> **What is required**
Give back only the lines in the records below from the one with "#### Other tasks/the todo list" to the one with "#### Year In Review GitHub Year 1 progress", both inclusive, word for word.

>>>>

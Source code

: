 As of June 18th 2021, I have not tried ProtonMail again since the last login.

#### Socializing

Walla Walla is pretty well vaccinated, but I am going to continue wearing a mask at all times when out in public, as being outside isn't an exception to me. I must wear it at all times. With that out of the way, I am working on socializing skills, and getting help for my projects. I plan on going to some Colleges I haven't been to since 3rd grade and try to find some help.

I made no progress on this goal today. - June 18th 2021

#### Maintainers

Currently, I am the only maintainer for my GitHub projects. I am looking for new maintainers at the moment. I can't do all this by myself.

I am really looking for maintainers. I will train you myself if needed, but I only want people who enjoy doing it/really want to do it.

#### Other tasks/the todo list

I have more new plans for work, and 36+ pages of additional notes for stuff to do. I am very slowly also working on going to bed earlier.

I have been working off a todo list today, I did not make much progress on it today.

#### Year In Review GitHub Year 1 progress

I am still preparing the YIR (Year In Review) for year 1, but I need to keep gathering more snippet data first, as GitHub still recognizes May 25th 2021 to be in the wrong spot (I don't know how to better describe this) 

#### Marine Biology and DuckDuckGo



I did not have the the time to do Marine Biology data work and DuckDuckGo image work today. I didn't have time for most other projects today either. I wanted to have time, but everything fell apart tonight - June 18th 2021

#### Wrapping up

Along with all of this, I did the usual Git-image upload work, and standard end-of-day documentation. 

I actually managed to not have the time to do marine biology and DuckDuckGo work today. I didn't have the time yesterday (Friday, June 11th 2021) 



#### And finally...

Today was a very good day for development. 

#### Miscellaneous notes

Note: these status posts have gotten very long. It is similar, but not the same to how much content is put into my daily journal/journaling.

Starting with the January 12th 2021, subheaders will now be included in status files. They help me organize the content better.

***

<<<<
>>>>

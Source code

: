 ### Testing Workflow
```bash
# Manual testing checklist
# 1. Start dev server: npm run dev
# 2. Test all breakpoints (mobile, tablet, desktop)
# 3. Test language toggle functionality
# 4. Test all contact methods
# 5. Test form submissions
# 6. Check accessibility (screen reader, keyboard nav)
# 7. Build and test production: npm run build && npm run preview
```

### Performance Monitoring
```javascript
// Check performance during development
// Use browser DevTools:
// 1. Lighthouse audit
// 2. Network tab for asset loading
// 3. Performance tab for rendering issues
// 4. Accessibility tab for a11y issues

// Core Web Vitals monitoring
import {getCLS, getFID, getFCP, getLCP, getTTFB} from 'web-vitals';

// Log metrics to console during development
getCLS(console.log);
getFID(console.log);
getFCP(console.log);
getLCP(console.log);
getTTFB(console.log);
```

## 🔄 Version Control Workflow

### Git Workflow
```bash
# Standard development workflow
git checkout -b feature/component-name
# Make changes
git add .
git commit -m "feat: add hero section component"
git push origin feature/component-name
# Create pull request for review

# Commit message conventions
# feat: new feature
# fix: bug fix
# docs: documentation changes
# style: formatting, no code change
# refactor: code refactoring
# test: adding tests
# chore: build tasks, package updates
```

<<<<

> **Answer**
#### Other tasks/the todo list

I have more new plans for work, and 36+ pages of additional notes for stuff to do. I am very slowly also working on going to bed earlier.

I have been working off a todo list today, I did not make much progress on it today.

#### Year In Review GitHub Year 1 progress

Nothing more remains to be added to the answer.